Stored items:

■ ■ ■ ■

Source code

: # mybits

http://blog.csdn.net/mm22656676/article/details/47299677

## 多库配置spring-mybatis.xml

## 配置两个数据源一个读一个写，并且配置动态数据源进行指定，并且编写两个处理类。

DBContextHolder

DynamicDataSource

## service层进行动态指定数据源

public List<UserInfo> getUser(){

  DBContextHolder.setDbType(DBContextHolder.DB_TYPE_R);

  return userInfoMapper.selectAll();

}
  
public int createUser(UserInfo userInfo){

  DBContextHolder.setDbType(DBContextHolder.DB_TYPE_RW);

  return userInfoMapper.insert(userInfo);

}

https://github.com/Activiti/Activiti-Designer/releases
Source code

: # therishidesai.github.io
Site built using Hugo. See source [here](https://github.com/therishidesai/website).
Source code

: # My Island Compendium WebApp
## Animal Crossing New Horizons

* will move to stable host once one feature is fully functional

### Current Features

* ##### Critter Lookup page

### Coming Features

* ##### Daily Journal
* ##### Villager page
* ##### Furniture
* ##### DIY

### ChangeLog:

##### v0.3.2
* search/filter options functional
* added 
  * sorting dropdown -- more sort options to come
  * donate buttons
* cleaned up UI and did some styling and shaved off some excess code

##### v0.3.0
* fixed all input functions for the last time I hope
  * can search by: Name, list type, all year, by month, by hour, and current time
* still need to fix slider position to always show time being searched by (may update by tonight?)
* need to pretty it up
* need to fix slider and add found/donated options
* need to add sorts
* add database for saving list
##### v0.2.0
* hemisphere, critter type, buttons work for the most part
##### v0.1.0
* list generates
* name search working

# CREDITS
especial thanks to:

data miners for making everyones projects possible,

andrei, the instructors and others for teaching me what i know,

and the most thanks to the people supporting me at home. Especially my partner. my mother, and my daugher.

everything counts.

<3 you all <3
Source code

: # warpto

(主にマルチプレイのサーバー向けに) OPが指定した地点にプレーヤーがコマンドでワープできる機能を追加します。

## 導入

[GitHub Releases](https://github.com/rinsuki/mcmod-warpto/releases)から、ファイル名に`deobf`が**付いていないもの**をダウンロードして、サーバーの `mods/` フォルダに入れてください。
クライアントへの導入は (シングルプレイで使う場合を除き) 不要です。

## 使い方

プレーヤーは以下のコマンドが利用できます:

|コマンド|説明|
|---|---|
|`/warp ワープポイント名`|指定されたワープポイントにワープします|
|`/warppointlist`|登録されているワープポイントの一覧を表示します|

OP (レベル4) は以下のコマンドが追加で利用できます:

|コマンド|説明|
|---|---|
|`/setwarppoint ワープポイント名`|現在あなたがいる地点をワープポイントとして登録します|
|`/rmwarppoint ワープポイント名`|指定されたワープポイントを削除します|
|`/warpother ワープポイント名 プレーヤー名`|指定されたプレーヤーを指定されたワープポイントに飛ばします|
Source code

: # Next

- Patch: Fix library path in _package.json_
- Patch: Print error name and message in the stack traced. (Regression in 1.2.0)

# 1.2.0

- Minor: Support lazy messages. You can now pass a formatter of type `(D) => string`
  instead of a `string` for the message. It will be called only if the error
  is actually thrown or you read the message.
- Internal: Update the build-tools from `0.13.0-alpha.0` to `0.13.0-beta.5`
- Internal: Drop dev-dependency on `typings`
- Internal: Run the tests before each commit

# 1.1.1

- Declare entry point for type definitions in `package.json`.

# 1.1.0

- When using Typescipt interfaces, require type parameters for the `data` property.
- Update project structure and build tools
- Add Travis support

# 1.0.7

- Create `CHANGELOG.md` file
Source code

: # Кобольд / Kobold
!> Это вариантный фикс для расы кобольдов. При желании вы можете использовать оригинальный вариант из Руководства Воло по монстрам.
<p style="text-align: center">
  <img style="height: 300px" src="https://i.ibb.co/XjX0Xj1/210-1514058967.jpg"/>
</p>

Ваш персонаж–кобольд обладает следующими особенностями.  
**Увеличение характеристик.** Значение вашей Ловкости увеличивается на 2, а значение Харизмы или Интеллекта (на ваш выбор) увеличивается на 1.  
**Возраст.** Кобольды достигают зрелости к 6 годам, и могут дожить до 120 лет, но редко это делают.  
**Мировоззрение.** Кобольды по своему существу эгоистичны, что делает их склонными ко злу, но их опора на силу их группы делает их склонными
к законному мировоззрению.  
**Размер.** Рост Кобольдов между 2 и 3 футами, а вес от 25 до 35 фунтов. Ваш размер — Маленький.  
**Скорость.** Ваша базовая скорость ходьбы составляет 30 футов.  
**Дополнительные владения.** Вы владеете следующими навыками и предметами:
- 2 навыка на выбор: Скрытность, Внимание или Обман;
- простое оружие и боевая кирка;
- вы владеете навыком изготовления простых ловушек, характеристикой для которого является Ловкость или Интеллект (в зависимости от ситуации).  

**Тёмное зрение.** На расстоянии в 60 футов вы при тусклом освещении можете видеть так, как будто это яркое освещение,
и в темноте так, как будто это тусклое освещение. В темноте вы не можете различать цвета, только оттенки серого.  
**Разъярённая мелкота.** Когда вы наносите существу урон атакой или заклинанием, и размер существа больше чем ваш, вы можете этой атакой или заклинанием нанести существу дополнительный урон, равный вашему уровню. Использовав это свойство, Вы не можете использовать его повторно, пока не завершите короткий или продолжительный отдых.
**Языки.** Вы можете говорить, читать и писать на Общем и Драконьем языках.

■ ■ ■ ■

*What you will do:*
Each record above must be transcribed exactly, and none may be skipped.

*Exercise response:*
Source code

: # mybits

http://blog.csdn.net/mm22656676/article/details/47299677

## 多库配置spring-mybatis.xml

## 配置两个数据源一个读一个写，并且配置动态数据源进行指定，并且编写两个处理类。

DBContextHolder

DynamicDataSource

## service层进行动态指定数据源

public List<UserInfo> getUser(){

  DBContextHolder.setDbType(DBContextHolder.DB_TYPE_R);

  return userInfoMapper.selectAll();

}
  
public int createUser(UserInfo userInfo){

  DBContextHolder.setDbType(DBContextHolder.DB_TYPE_RW);

  return userInfoMapper.insert(userInfo);

}

https://github.com/Activiti/Activiti-Designer/releases
Source code

: # therishidesai.github.io
Site built using Hugo. See source [here](https://github.com/therishidesai/website).
Source code

: # My Island Compendium WebApp
## Animal Crossing New Horizons

* will move to stable host once one feature is fully functional

### Current Features

* ##### Critter Lookup page

### Coming Features

* ##### Daily Journal
* ##### Villager page
* ##### Furniture
* ##### DIY

### ChangeLog:

##### v0.3.2
* search/filter options functional
* added 
  * sorting dropdown -- more sort options to come
  * donate buttons
* cleaned up UI and did some styling and shaved off some excess code

##### v0.3.0
* fixed all input functions for the last time I hope
  * can search by: Name, list type, all year, by month, by hour, and current time
* still need to fix slider position to always show time being searched by (may update by tonight?)
* need to pretty it up
* need to fix slider and add found/donated options
* need to add sorts
* add database for saving list
##### v0.2.0
* hemisphere, critter type, buttons work for the most part
##### v0.1.0
* list generates
* name search working

# CREDITS
especial thanks to:

data miners for making everyones projects possible,

andrei, the instructors and others for teaching me what i know,

and the most thanks to the people supporting me at home. Especially my partner. my mother, and my daugher.

everything counts.

<3 you all <3
Source code

: # warpto

(主にマルチプレイのサーバー向けに) OPが指定した地点にプレーヤーがコマンドでワープできる機能を追加します。

## 導入

[GitHub Releases](https://github.com/rinsuki/mcmod-warpto/releases)から、ファイル名に`deobf`が**付いていないもの**をダウンロードして、サーバーの `mods/` フォルダに入れてください。
クライアントへの導入は (シングルプレイで使う場合を除き) 不要です。

## 使い方

プレーヤーは以下のコマンドが利用できます:

|コマンド|説明|
|---|---|
|`/warp ワープポイント名`|指定されたワープポイントにワープします|
|`/warppointlist`|登録されているワープポイントの一覧を表示します|

OP (レベル4) は以下のコマンドが追加で利用できます:

|コマンド|説明|
|---|---|
|`/setwarppoint ワープポイント名`|現在あなたがいる地点をワープポイントとして登録します|
|`/rmwarppoint ワープポイント名`|指定されたワープポイントを削除します|
|`/warpother ワープポイント名 プレーヤー名`|指定されたプレーヤーを指定されたワープポイントに飛ばします|
Source code

: # Next

- Patch: Fix library path in _package.json_
- Patch: Print error name and message in the stack traced. (Regression in 1.2.0)

# 1.2.0

- Minor: Support lazy messages. You can now pass a formatter of type `(D) => string`
  instead of a `string` for the message. It will be called only if the error
  is actually thrown or you read the message.
- Internal: Update the build-tools from `0.13.0-alpha.0` to `0.13.0-beta.5`
- Internal: Drop dev-dependency on `typings`
- Internal: Run the tests before each commit

# 1.1.1

- Declare entry point for type definitions in `package.json`.

# 1.1.0

- When using Typescipt interfaces, require type parameters for the `data` property.
- Update project structure and build tools
- Add Travis support

# 1.0.7

- Create `CHANGELOG.md` file
Source code

: # Кобольд / Kobold
!> Это вариантный фикс для расы кобольдов. При желании вы можете использовать оригинальный вариант из Руководства Воло по монстрам.
<p style="text-align: center">
  <img style="height: 300px" src="https://i.ibb.co/XjX0Xj1/210-1514058967.jpg"/>
</p>

Ваш персонаж–кобольд обладает следующими особенностями.  
**Увеличение характеристик.** Значение вашей Ловкости увеличивается на 2, а значение Харизмы или Интеллекта (на ваш выбор) увеличивается на 1.  
**Возраст.** Кобольды достигают зрелости к 6 годам, и могут дожить до 120 лет, но редко это делают.  
**Мировоззрение.** Кобольды по своему существу эгоистичны, что делает их склонными ко злу, но их опора на силу их группы делает их склонными
к законному мировоззрению.  
**Размер.** Рост Кобольдов между 2 и 3 футами, а вес от 25 до 35 фунтов. Ваш размер — Маленький.  
**Скорость.** Ваша базовая скорость ходьбы составляет 30 футов.  
**Дополнительные владения.** Вы владеете следующими навыками и предметами:
- 2 навыка на выбор: Скрытность, Внимание или Обман;
- простое оружие и боевая кирка;
- вы владеете навыком изготовления простых ловушек, характеристикой для которого является Ловкость или Интеллект (в зависимости от ситуации).  

**Тёмное зрение.** На расстоянии в 60 футов вы при тусклом освещении можете видеть так, как будто это яркое освещение,
и в темноте так, как будто это тусклое освещение. В темноте вы не можете различать цвета, только оттенки серого.  
**Разъярённая мелкота.** Когда вы наносите существу урон атакой или заклинанием, и размер существа больше чем ваш, вы можете этой атакой или заклинанием нанести существу дополнительный урон, равный вашему уровню. Использовав это свойство, Вы не можете использовать его повторно, пока не завершите короткий или продолжительный отдых.
**Языки.** Вы можете говорить, читать и писать на Общем и Драконьем языках.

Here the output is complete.